De La La Land, d’apparence gnangnan et too much, découle un curieux mélange de feuilleton dramatique et un goût véritable pour le vintage. Le film commence d’emblée par une ouverture de rideaux : format Cinemascope synchronisé au technicolor ; typographie rétro oblige. Plan séquence in media res filmé sur un périphérique où des conducteurs de tout horizon se mettent soudainement à chanter – improbable -, se dandiner, bien loin des bouchons parisiens.
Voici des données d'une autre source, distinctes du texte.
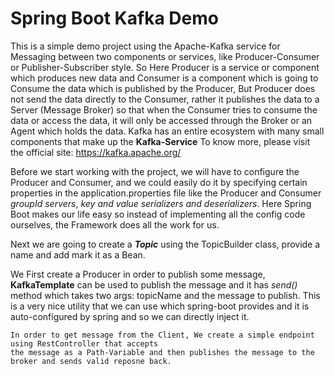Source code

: # Spring Boot Kafka Demo

This is a simple demo project using the Apache-Kafka service for Messaging between two components or services,
like Producer-Consumer or Publisher-Subscriber style. So Here Producer is a service or component which produces
new data and Consumer is a component which is going to Consume the data which is published by the Producer, But
Producer does not send the data directly to the Consumer, rather it publishes the data to a Server (Message Broker)
so that when the Consumer tries to consume the data or access the data, it will only be accessed through the Broker
or an Agent which holds the data. Kafka has an entire ecosystem with many small components that make up the
**Kafka-Service**
To know more, please visit the official site: https://kafka.apache.org/

Before we start working with the project, we will have to configure the Producer and Consumer, and 
we could easily do it by specifying certain properties in the application.properties file
like the Producer and Consumer _groupId_ _servers_, _key and value serializers and deserializers_.
Here Spring Boot makes our life easy so instead of implementing all the config code ourselves, the Framework
does all the work for us.

Next we are going to create a **_Topic_** using the TopicBuilder class, provide a name and add mark it as a Bean.

We First create a Producer in order to publish some message, **KafkaTemplate** can be used to publish the message
and it has _send()_ method which takes two args: topicName and the message to publish. This is a very nice utility
that we can use which spring-boot provides and it is auto-configured by spring and so we can directly inject it.
    
    In order to get message from the Client, We create a simple endpoint using RestController that accepts
    the message as a Path-Variable and then publishes the message to the broker and sends valid reposne back.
Autant dire, le ton est donné et ce n’est que la première partie.
Un hommage au genre
S’ensuivent amusements, drôleries, embrassades, heart warming moments, passages chorégraphiés et chansons interminables sous une mise en scène rythmée, kitch, niaise et totalement assumée : Damien Chazelle a compris et s’en donne à cœur joie.
Occasion, également pour le réalisateur de rendre hommage à ses mentors : Vincente Minnelli, Jacques Demy et Gene Kelly, qui ont contribué au genre. À savoir : le jeune réalisateur américain n’en est pas à sa première comédie musicale. Son premier long métrage, Guy and Madeline on a Park Bench (Godard avec Miles Davis en bande son), témoignait d’ores et déjà de sa passion pour le genre.
Un couple rayonnant
Pendant ce temps, nos jeunes tourtereaux, Mia et Sebastian, exultent leur joie, leur amour et ce, pendant les quatre saisons. S’ouvre alors, une deuxième partie plus tendre et délicate, soulignant les traits psychologiques des personnages et moins dynamique, voire nonchalante, selon l’avis de quelques spectateurs. Le réalisateur peint, de façon pragmatique, une Amérique où cette jeunesse qui a soif de réussite, dite « dreamers », est confrontée à ces dures réalités ; surtout à Hollywood. Derrière toute cette mascarade réside une fable mélancolique, évoquant probablement une expérience personnelle. Cette question de sensibilité et de ressenti retranscrite à l’écran est principalement dû à l’étonnante et incroyable prestation d’Emma Stone. Radieuse, elle fascine, autant pendant ses auditions que ses moments dandinants aux côtés de Ryan Gosling. À eux deux, ils incarnent un couple rayonnant, respirant la joie de vivre.
Une Amérique scintillante
Damien Chazelle livre une vision d’une Amérique scintillante, swinguant et chantant dans tous les coins de rues, accompagné d’une bande originale éclectique (attention à l’épidémique « City Of Stars ») et principalement jazzy. Et la tradition veut que les acteurs du films interprètent eux même les chansons ; pas d’impasse possible pour Ryan Gosling.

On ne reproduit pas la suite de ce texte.